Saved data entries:
------------------------
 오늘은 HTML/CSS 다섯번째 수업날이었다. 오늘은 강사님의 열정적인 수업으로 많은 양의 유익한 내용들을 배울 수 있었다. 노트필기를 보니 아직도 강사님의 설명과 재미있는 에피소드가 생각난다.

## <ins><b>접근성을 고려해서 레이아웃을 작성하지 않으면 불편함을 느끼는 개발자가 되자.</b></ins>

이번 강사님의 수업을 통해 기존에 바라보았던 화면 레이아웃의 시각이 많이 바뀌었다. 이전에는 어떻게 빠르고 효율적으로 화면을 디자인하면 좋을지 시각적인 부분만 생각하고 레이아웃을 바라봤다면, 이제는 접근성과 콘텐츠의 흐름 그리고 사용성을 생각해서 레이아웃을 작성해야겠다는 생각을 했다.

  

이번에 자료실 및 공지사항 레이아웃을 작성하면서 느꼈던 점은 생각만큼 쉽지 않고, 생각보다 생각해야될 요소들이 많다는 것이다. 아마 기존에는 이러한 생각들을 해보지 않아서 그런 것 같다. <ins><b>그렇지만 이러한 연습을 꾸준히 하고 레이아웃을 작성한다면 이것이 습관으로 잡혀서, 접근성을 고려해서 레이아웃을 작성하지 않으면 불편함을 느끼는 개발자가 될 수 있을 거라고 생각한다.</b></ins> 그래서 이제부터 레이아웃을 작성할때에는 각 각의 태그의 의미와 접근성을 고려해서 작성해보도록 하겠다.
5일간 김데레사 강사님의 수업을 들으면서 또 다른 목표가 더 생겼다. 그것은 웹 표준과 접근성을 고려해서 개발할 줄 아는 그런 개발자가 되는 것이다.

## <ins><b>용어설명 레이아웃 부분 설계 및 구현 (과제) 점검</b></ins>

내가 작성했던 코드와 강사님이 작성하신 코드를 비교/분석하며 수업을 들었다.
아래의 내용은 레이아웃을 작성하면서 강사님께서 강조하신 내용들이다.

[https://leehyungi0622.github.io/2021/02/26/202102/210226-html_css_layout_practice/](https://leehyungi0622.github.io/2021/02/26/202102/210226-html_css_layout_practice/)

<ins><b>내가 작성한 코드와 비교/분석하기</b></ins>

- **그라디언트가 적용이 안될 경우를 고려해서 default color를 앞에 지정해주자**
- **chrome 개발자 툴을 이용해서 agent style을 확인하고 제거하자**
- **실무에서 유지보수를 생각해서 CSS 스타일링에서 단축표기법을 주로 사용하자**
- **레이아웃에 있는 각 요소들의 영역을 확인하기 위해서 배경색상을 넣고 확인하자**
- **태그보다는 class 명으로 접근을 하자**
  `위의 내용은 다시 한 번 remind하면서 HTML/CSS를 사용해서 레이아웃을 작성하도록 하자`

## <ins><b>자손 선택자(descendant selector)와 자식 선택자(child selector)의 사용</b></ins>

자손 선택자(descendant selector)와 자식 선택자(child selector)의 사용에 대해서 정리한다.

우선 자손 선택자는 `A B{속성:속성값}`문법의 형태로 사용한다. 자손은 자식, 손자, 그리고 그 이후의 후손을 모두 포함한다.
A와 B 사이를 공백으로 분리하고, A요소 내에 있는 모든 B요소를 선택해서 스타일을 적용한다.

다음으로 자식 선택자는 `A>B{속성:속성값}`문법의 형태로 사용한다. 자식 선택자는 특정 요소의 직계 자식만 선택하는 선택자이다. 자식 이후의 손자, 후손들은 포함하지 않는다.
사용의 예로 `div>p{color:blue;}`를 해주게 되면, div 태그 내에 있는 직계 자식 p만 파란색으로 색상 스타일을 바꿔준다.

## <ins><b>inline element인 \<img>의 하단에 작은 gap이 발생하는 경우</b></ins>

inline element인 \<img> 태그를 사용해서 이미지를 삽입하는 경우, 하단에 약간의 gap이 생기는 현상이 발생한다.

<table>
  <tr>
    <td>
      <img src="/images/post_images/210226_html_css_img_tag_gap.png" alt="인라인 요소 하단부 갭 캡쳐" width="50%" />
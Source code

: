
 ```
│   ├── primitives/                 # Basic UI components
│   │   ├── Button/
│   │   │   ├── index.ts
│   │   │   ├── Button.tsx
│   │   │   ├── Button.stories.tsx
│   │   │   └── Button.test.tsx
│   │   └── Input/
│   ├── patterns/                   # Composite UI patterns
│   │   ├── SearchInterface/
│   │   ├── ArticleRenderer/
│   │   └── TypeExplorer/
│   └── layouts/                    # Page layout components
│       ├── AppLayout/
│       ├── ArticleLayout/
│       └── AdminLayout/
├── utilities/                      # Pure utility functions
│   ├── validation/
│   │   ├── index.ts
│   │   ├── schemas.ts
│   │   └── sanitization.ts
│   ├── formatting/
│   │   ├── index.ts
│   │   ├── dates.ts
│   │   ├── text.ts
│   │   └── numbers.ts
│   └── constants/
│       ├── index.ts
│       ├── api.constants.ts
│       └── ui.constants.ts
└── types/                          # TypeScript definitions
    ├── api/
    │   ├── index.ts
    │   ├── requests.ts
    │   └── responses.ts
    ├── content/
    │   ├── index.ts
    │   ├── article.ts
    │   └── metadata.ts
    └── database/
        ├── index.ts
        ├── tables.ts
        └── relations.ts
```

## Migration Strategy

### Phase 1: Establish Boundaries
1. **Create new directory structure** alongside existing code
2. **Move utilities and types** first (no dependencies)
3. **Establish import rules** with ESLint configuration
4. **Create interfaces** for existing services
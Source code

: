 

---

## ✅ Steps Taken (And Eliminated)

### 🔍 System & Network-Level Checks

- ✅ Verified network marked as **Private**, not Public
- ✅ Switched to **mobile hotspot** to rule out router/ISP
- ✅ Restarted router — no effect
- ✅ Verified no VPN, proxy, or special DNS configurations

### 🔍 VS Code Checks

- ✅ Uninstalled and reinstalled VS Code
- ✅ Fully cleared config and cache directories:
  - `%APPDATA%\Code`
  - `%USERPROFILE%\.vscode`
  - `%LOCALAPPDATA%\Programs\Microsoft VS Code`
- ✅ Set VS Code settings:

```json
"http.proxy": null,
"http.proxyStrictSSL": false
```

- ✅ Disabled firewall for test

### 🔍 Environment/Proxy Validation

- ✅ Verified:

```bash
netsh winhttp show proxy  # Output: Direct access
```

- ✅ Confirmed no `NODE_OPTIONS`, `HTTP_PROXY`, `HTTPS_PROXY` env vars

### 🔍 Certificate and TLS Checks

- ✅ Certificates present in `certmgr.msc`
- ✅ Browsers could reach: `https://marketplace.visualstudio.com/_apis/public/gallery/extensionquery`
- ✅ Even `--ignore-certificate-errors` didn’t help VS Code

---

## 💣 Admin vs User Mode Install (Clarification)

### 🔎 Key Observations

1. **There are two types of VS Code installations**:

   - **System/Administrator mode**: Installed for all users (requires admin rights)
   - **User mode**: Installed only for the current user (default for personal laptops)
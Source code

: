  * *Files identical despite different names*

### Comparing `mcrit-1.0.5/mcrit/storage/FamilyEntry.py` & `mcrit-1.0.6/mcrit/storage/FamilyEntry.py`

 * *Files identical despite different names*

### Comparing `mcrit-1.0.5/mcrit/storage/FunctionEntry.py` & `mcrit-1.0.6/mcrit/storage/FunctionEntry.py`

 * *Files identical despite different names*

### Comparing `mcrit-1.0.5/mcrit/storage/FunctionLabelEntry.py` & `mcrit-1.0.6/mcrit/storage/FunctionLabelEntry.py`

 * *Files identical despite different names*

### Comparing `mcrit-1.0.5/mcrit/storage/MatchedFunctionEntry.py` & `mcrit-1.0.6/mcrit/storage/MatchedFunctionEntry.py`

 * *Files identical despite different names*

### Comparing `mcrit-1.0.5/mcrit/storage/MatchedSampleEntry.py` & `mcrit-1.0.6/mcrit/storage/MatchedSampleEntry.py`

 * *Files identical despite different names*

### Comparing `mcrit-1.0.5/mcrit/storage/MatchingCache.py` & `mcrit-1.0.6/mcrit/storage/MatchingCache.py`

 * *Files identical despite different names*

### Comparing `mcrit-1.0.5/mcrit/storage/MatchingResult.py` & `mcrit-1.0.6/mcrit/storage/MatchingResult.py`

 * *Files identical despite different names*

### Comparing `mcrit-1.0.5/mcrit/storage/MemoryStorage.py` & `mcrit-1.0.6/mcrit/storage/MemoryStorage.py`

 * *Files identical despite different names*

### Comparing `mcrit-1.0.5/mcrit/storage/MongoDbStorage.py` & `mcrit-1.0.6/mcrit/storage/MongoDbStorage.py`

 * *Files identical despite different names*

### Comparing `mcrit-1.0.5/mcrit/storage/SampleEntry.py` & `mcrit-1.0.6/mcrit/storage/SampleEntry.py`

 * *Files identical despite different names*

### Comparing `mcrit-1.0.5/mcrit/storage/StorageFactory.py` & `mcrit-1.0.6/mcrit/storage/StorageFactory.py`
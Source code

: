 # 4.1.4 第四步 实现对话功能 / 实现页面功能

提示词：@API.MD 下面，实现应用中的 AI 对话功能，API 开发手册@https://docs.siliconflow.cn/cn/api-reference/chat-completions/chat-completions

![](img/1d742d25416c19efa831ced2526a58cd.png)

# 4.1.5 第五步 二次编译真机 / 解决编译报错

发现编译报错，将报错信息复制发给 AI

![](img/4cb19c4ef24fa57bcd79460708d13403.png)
------------------------
WHAT THE EXERCISE ASKS: Considering the records above, how many lines hold "Verified"? Please answer with only the number.

OUTPUT OF THE TASK: 3